This library is being designed with the goal to learn explicit operations over unstructured text.
The repository is under heavy development. Here be dragons.
The project does not provide a stand-alone service as of now, just clone the repository and install via pip to import
it into your own code.
git clone http://github.com/semanchester/estrella
cd estrella
pip install -r requirements.txt
pip install .
Make sure the Graphene service is set up and running. Create a file "sample.txt" with this content
The chicken crossed the road , because it could .
Run this code
#!/usr/bin/env python
from estrella.main import Estrella
main = Estrella()
main.run_pipeline("extended_pipeline", location="sample.txt")

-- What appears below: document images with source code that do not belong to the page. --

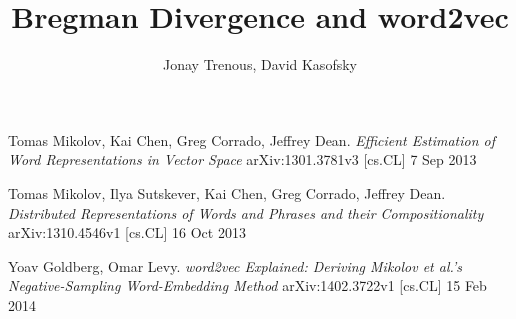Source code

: \documentclass[]{article}
\title{Bregman Divergence and word2vec}
\author{Jonay Trenous, David Kasofsky}
\begin{document}
\maketitle

\begin{abstract}


\end{abstract}

\section{}

\begin{thebibliography}{1}
 Tomas Mikolov, Kai Chen, Greg Corrado, Jeffrey Dean. {\em Efficient Estimation of Word Representations in Vector Space} arXiv:1301.3781v3 [cs.CL] 7 Sep 2013

 Tomas Mikolov, Ilya Sutskever, Kai Chen, Greg Corrado, Jeffrey Dean. {\em Distributed Representations of Words and Phrases and their Compositionality} arXiv:1310.4546v1  [cs.CL]  16 Oct 2013

 Yoav Goldberg, Omar Levy. {\em word2vec Explained: Deriving Mikolov et al.'s Negative-Sampling Word-Embedding Method} arXiv:1402.3722v1  [cs.CL]  15 Feb 2014

\end{thebibliography}
\end{document}
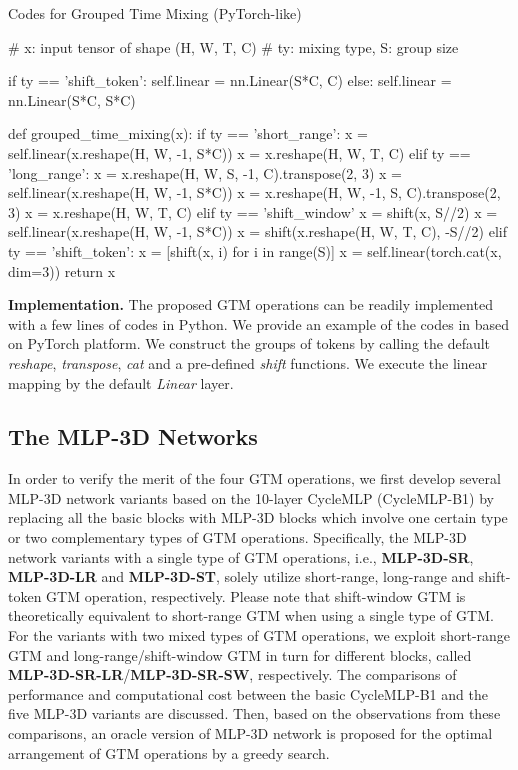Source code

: \documentclass[10pt,twocolumn,letterpaper]{article}
\begin{document}
\begin{algorithm}[!tb]
\small
\caption{\small Codes for Grouped Time Mixing (PyTorch-like)}
\vspace{-0.05in}
\begin{PythonA}[frame=none]
# x: input tensor of shape (H, W, T, C)
# ty: mixing type, S: group size

if ty == 'shift_token':
  self.linear = nn.Linear(S*C, C)
else:
  self.linear = nn.Linear(S*C, S*C)

def grouped_time_mixing(x):
  if ty == 'short_range':
    x = self.linear(x.reshape(H, W, -1, S*C))
    x = x.reshape(H, W, T, C)
  elif ty == 'long_range':
    x = x.reshape(H, W, S, -1, C).transpose(2, 3)
    x = self.linear(x.reshape(H, W, -1, S*C))
    x = x.reshape(H, W, -1, S, C).transpose(2, 3)
    x = x.reshape(H, W, T, C)
  elif ty == 'shift_window'
    x = shift(x, S//2)
    x = self.linear(x.reshape(H, W, -1, S*C))
    x = shift(x.reshape(H, W, T, C), -S//2)
  elif ty == 'shift_token':
    x = [shift(x, i) for i in range(S)]
    x = self.linear(torch.cat(x, dim=3))
  return x
\end{PythonA}
\label{algo}
\vspace{-0.05in}
\end{algorithm}

\textbf{Implementation.} The proposed GTM operations can be readily implemented with a few lines of codes in Python. We provide an example of the codes in  based on PyTorch \cite{NEURIPS2019_9015} platform. We construct the groups of tokens by calling the default \emph{reshape}, \emph{transpose}, \emph{cat} and a pre-defined \emph{shift} functions. We execute the linear mapping by the default \emph{Linear} layer.

\subsection{The MLP-3D Networks} \label{subsec:design}
In order to verify the merit of the four GTM operations, we first develop several MLP-3D network variants based on the 10-layer CycleMLP (CycleMLP-B1) \cite{chen2021cyclemlp} by replacing all the basic blocks with MLP-3D blocks which involve one certain type or two complementary types of GTM operations. Specifically, the MLP-3D network variants with a single type of GTM operations, i.e., \textbf{MLP-3D-SR}, \textbf{MLP-3D-LR} and \textbf{MLP-3D-ST}, solely utilize short-range, long-range and shift-token GTM operation, respectively. Please note that shift-window GTM is theoretically equivalent to short-range GTM when using a single type of GTM. For the variants with two mixed types of GTM operations, we exploit short-range GTM and long-range/shift-window GTM in turn for different blocks, called \textbf{MLP-3D-SR-LR}/\textbf{MLP-3D-SR-SW}, respectively. The comparisons of performance and computational cost between the basic CycleMLP-B1 and the five MLP-3D variants are discussed. Then, based on the observations from these comparisons, an oracle version of MLP-3D network is proposed for the optimal arrangement of GTM operations by a greedy search.
\end{document}
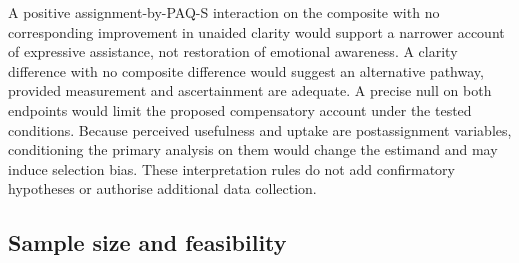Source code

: \documentclass[11pt,a4paper]{article}
\begin{document}
A positive assignment-by-PAQ-S interaction on the composite with no corresponding improvement in unaided clarity would support a narrower account of expressive assistance, not restoration of emotional awareness. A clarity difference with no composite difference would suggest an alternative pathway, provided measurement and ascertainment are adequate. A precise null on both endpoints would limit the proposed compensatory account under the tested conditions. Because perceived usefulness and uptake are postassignment variables, conditioning the primary analysis on them would change the estimand and may induce selection bias. These interpretation rules do not add confirmatory hypotheses or authorise additional data collection.

\subsection{Sample size and feasibility}
\end{document}
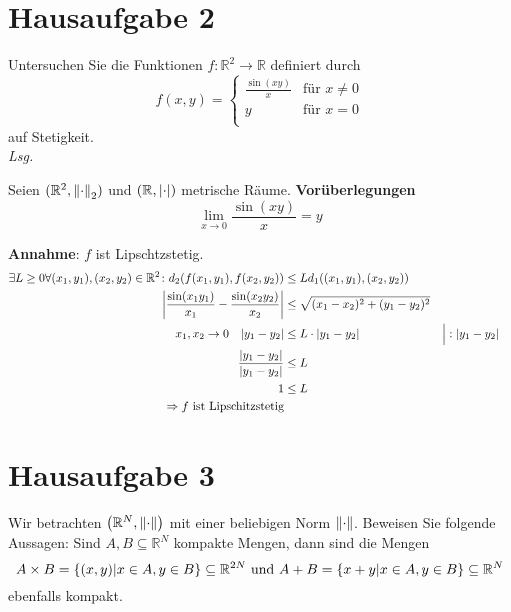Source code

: \documentclass{scrreprt}
\begin{document}
\newpage
\section*{Hausaufgabe 2}

Untersuchen Sie die Funktionen $f \colon \mathbb{R}^2 \to \mathbb{R}$ definiert
durch
\[
  f(x, y) = \begin{cases}
    \frac{\sin(xy)}{x} & \text{für } x \ne 0 \\
    y & \text{für } x = 0 \\
  \end{cases}
\]
auf Stetigkeit. \\

\textit{Lsg.}
\begin{center}
\end{center}

Seien $(\mathbb{R}^2, \norm{\cdot}_2)$ und $(\mathbb{R}, \abs{\cdot})$
metrische Räume. \textbf{Vorüberlegungen}
\[
  \lim_{x \to 0} \frac{\sin(xy)}{x} = y
\]

\textbf{Annahme}: $f$ ist Lipschtzstetig.
\begin{align*}
  \exists L \geq 0 \forall (x_1, y_1), (x_2, y_2) \in \mathbb{R}^2 \colon d_2(f(x_1, y_1), f(x_2, y_2)) &\leq L d_1((x_1, y_1), (x_2, y_2)) \\
  \abs{\frac{\sin(x_1y_1)}{x_1} - \frac{\sin(x_2y_2)}{x_2}} &\leq\sqrt{(x_1 - x_2)^2 + (y_1 - y_2)^2} \\
x_1, x_2 \to 0 \quad  \abs{y_1 - y_2} &\leq L \cdot \abs{y_1 - y_2} && \Big| :\abs{y_1 - y_2} \\
  \frac{\abs{y_1 - y_2}}{\abs{y_1 - y_2}} &\leq L \\
  1 &\leq L \\
  \Rightarrow f \text{ ist Lipschitzstetig}
\end{align*}

\newpage
\section*{Hausaufgabe 3}

Wir betrachten $\qty(\mathbb{R}^N, \norm{\cdot})$ mit einer beliebigen Norm
$\norm{\cdot}$.
Beweisen Sie folgende Aussagen: Sind $A, B \subseteq \mathbb{R}^N$ kompakte
Mengen, dann sind die Mengen
\[
  A \times B = \qty{(x, y) \middle| x \in A, y \in B} \subseteq \mathbb{R}^{2N}
  \text{ und }
  A + B = \qty{x + y \middle| x \in A, y \in B} \subseteq \mathbb{R}^N
\]
ebenfalls kompakt.
\end{document}
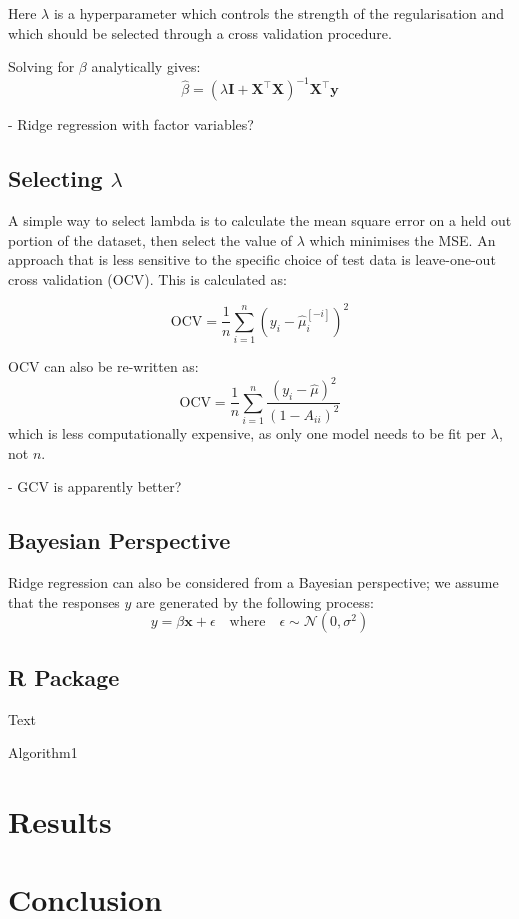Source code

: \documentclass[11pt,a4paper]{article}
\begin{document}
Here $\lambda$ is a hyperparameter which controls the strength of the regularisation and which should be selected through a cross validation procedure. 

Solving for $\beta$ analytically gives: 
$$\hat{\beta} = (\lambda \textbf{I} + \textbf{X}^{\top} \textbf{X})^{-1} \textbf{X}^{\top}\textbf{y}$$

 
- Ridge regression with factor variables?


\subsection{Selecting \texorpdfstring{$\lambda$}{l}}
A simple way to select lambda is to calculate the mean square error on a held out portion of the dataset, then select the value of $\lambda$ which minimises the MSE. An approach that is less sensitive to the specific choice of test data is leave-one-out cross validation (OCV). This is calculated as:

$$\text{OCV} = \frac{1}{n} \sum_{i=1}^n \left( y_i - \hat{\mu}_i^{[-i]} \right)^2$$

OCV can also be re-written as:
$$\text{OCV} = \frac{1}{n} \sum_{i=1}^n \frac{(y_i - \hat{\mu})^2}{(1-A_{ii})^2}$$
which is less computationally expensive, as only one model needs to be fit per $\lambda$, not $n$.

- GCV is apparently better?
 
\subsection{Bayesian Perspective}
Ridge regression can also be considered from a Bayesian perspective; we assume that the responses $y$ are generated by the following process:
$$y = \beta \textbf{x} + \epsilon \quad \text{where} \quad \epsilon \sim \mathcal{N}(0, \sigma^2)$$

 

\subsection{R Package} 


\begin{algorithm}[H] \label{alg1}
\DontPrintSemicolon
\SetAlgoLined
{}
Text\;
\caption{Algorithm1}
\end{algorithm}


\section{Results}

\section{Conclusion}

%
%

\end{document}
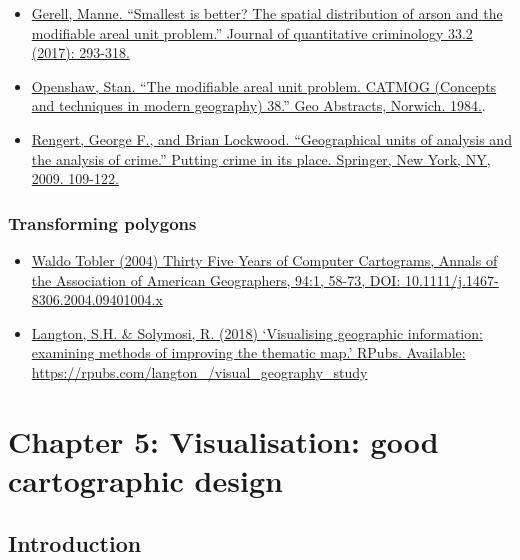 \documentclass[
]{book}
\providecommand{\tightlist}{%
  \setlength{\itemsep}{0pt}\setlength{\parskip}{0pt}}
\begin{document}
\begin{itemize}
\tightlist
\item
  \href{https://link.springer.com/article/10.1007/s10940-016-9297-6}{Gerell, Manne. ``Smallest is better? The spatial distribution of arson and the modifiable areal unit problem.'' Journal of quantitative criminology 33.2 (2017): 293-318.}
\item
  \href{https://www.uio.no/studier/emner/sv/iss/SGO9010/openshaw1983.pdf}{Openshaw, Stan. ``The modifiable areal unit problem. CATMOG (Concepts and techniques in modern geography) 38.'' Geo Abstracts, Norwich. 1984.}.
\item
  \href{https://link.springer.com/chapter/10.1007/978-0-387-09688-9_5}{Rengert, George F., and Brian Lockwood. ``Geographical units of analysis and the analysis of crime.'' Putting crime in its place. Springer, New York, NY, 2009. 109-122.}
\end{itemize}

\hypertarget{transforming-polygons-1}{%
\subsection{Transforming polygons}\label{transforming-polygons-1}}

\begin{itemize}
\tightlist
\item
  \href{https://www.tandfonline.com/doi/full/10.1111/j.1467-8306.2004.09401004.x}{Waldo Tobler (2004) Thirty Five Years of Computer Cartograms, Annals of the Association of American Geographers, 94:1, 58-73, DOI: 10.1111/j.1467-8306.2004.09401004.x}
\item
  \href{https://rpubs.com/langton_/visual_geography_study}{Langton, S.H. \& Solymosi, R. (2018) `Visualising geographic information: examining methods of improving the thematic map.' RPubs. Available: https://rpubs.com/langton\_/visual\_geography\_study}
\end{itemize}

\hypertarget{chapter-5-visualisation-good-cartographic-design}{%
\chapter{Chapter 5: Visualisation: good cartographic design}\label{chapter-5-visualisation-good-cartographic-design}}

\hypertarget{introduction-4}{%
\section{Introduction}\label{introduction-4}}
\end{document}
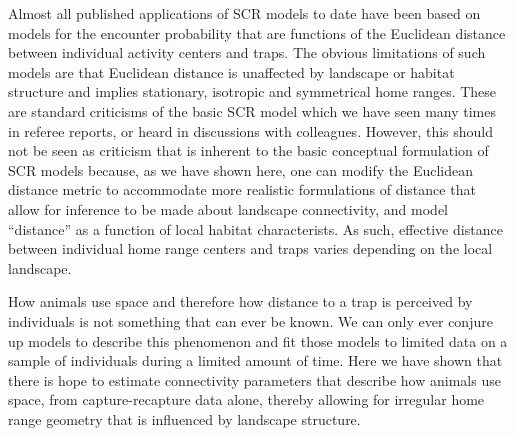 Almost
all published applications of SCR models to date have been based on
models for the encounter probability that are functions of the
Euclidean distance between individual activity centers and traps. The
obvious limitations of such models are that Euclidean
distance is unaffected by landscape or habitat
structure and implies stationary, isotropic and symmetrical home
ranges. These are standard criticisms of the basic SCR model which we
have seen many times in referee reports, or heard in discussions with
colleagues. However, this should not be seen as criticism
that is inherent to the basic conceptual formulation of SCR models because,
as we have shown here, %
one can modify the Euclidean distance metric
to accommodate more realistic
formulations of distance that allow for inference to be made about
landscape connectivity, and model ``distance'' as a function of
local habitat characterists. As such, effective distance between individual home
range centers and traps varies depending on the local landscape.

How animals use space and therefore how distance to a trap is
perceived by individuals is not something that can ever be known. We
can only ever conjure up models to describe this phenomenon and fit
those models to limited data on a sample of individuals during a
limited amount of time.  Here we have shown that there is hope to
estimate connectivity parameters
that describe how
animals use space,  from capture-recapture data alone,
thereby allowing  for irregular home range geometry
that is influenced by landscape structure.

from estrella.serialize.readable.oie import simple_print
facts = main.docs.hop(link_name="facts")
print(simple_print(facts))
from estrella.model.oie import ContextLabel
# Why did the chicken cross the road?
answer = facts.filter(subject="The chicken", predicate="cross", object="the road").hop(link_name="links", constraint=lambda link: link.label == ContextLabel.Cause)
print(answer.serialize(serialize_with=simple_print))
vectors = [f.numerify() for f in facts]
For documentation, refer to the source code.
In general, Pipeline
s are used to read text and enrich it with external information (such as word embeddings or information extraction). The default_pipeline
for example, defined in the default config config/default.conf
will read a plain text file and convert it our internal representation. extended_pipeline
will do just that and in addition enrich the words with word2vec embeddings and extract information from the text.
View
s implement operations over collections of Concept
s, such as Fact
s and can be serialized to be interpreted by humans or further processed with other tools.